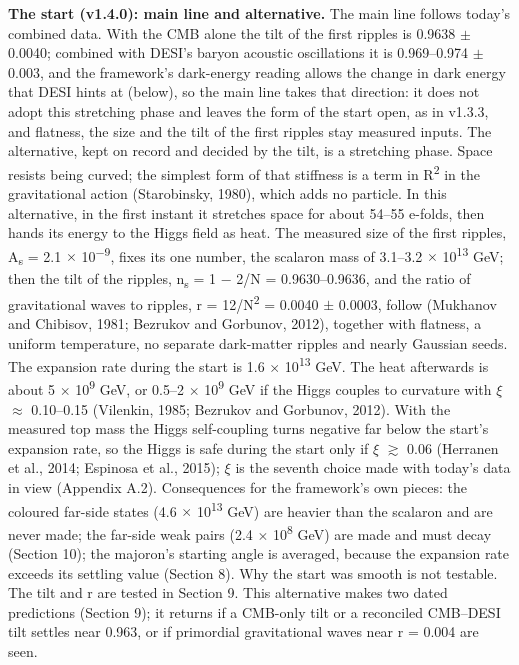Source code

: \documentclass[
  11pt,
]{article}
\begin{document}
\textbf{The start (v1.4.0): main line and alternative.} The main line follows today's combined data. With the CMB alone the tilt of the first ripples is 0.9638 \ensuremath{\pm} 0.0040; combined with DESI's baryon acoustic oscillations it is 0.969--0.974 \ensuremath{\pm} 0.003, and the framework's dark-energy reading allows the change in dark energy that DESI hints at (below), so the main line takes that direction: it does not adopt this stretching phase and leaves the form of the start open, as in v1.3.3, and flatness, the size and the tilt of the first ripples stay measured inputs. The alternative, kept on record and decided by the tilt, is a stretching phase. Space resists being curved; the simplest form of that stiffness is a term in R\textsuperscript{2} in the gravitational action (Starobinsky, 1980), which adds no particle. In this alternative, in the first instant it stretches space for about 54--55 e-folds, then hands its energy to the Higgs field as heat. The measured size of the first ripples, A\textsubscript{s} = 2.1 \ensuremath{\times} 10\textsuperscript{\ensuremath{-}9}, fixes its one number, the scalaron mass of 3.1--3.2 \ensuremath{\times} 10\textsuperscript{13} GeV; then the tilt of the ripples, n\textsubscript{s} = 1 \ensuremath{-} 2/N = 0.9630--0.9636, and the ratio of gravitational waves to ripples, r = 12/N\textsuperscript{2} = 0.0040 \ensuremath{\pm} 0.0003, follow (Mukhanov and Chibisov, 1981; Bezrukov and Gorbunov, 2012), together with flatness, a uniform temperature, no separate dark-matter ripples and nearly Gaussian seeds. The expansion rate during the start is 1.6 \ensuremath{\times} 10\textsuperscript{13} GeV. The heat afterwards is about 5 \ensuremath{\times} 10\textsuperscript{9} GeV, or 0.5--2 \ensuremath{\times} 10\textsuperscript{9} GeV if the Higgs couples to curvature with \ensuremath{\xi} \ensuremath{\approx} 0.10--0.15 (Vilenkin, 1985; Bezrukov and Gorbunov, 2012). With the measured top mass the Higgs self-coupling turns negative far below the start's expansion rate, so the Higgs is safe during the start only if \ensuremath{\xi} \ensuremath{\gtrsim} 0.06 (Herranen et al., 2014; Espinosa et al., 2015); \ensuremath{\xi} is the seventh choice made with today's data in view (Appendix A.2). Consequences for the framework's own pieces: the coloured far-side states (4.6 \ensuremath{\times} 10\textsuperscript{13} GeV) are heavier than the scalaron and are never made; the far-side weak pairs (2.4 \ensuremath{\times} 10\textsuperscript{8} GeV) are made and must decay (Section 10); the majoron's starting angle is averaged, because the expansion rate exceeds its settling value (Section 8). Why the start was smooth is not testable. The tilt and r are tested in Section 9. This alternative makes two dated predictions (Section 9); it returns if a CMB-only tilt or a reconciled CMB--DESI tilt settles near 0.963, or if primordial gravitational waves near r = 0.004 are seen.
\end{document}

**Exercise directions**
Return all records exactly; no pictures.

**Solution to this task**
Source code

: \documentclass[
  11pt,
]{article}
\begin{document}
\textbf{The start (v1.4.0): main line and alternative.} The main line follows today's combined data. With the CMB alone the tilt of the first ripples is 0.9638 \ensuremath{\pm} 0.0040; combined with DESI's baryon acoustic oscillations it is 0.969--0.974 \ensuremath{\pm} 0.003, and the framework's dark-energy reading allows the change in dark energy that DESI hints at (below), so the main line takes that direction: it does not adopt this stretching phase and leaves the form of the start open, as in v1.3.3, and flatness, the size and the tilt of the first ripples stay measured inputs. The alternative, kept on record and decided by the tilt, is a stretching phase. Space resists being curved; the simplest form of that stiffness is a term in R\textsuperscript{2} in the gravitational action (Starobinsky, 1980), which adds no particle. In this alternative, in the first instant it stretches space for about 54--55 e-folds, then hands its energy to the Higgs field as heat. The measured size of the first ripples, A\textsubscript{s} = 2.1 \ensuremath{\times} 10\textsuperscript{\ensuremath{-}9}, fixes its one number, the scalaron mass of 3.1--3.2 \ensuremath{\times} 10\textsuperscript{13} GeV; then the tilt of the ripples, n\textsubscript{s} = 1 \ensuremath{-} 2/N = 0.9630--0.9636, and the ratio of gravitational waves to ripples, r = 12/N\textsuperscript{2} = 0.0040 \ensuremath{\pm} 0.0003, follow (Mukhanov and Chibisov, 1981; Bezrukov and Gorbunov, 2012), together with flatness, a uniform temperature, no separate dark-matter ripples and nearly Gaussian seeds. The expansion rate during the start is 1.6 \ensuremath{\times} 10\textsuperscript{13} GeV. The heat afterwards is about 5 \ensuremath{\times} 10\textsuperscript{9} GeV, or 0.5--2 \ensuremath{\times} 10\textsuperscript{9} GeV if the Higgs couples to curvature with \ensuremath{\xi} \ensuremath{\approx} 0.10--0.15 (Vilenkin, 1985; Bezrukov and Gorbunov, 2012). With the measured top mass the Higgs self-coupling turns negative far below the start's expansion rate, so the Higgs is safe during the start only if \ensuremath{\xi} \ensuremath{\gtrsim} 0.06 (Herranen et al., 2014; Espinosa et al., 2015); \ensuremath{\xi} is the seventh choice made with today's data in view (Appendix A.2). Consequences for the framework's own pieces: the coloured far-side states (4.6 \ensuremath{\times} 10\textsuperscript{13} GeV) are heavier than the scalaron and are never made; the far-side weak pairs (2.4 \ensuremath{\times} 10\textsuperscript{8} GeV) are made and must decay (Section 10); the majoron's starting angle is averaged, because the expansion rate exceeds its settling value (Section 8). Why the start was smooth is not testable. The tilt and r are tested in Section 9. This alternative makes two dated predictions (Section 9); it returns if a CMB-only tilt or a reconciled CMB--DESI tilt settles near 0.963, or if primordial gravitational waves near r = 0.004 are seen.
\end{document}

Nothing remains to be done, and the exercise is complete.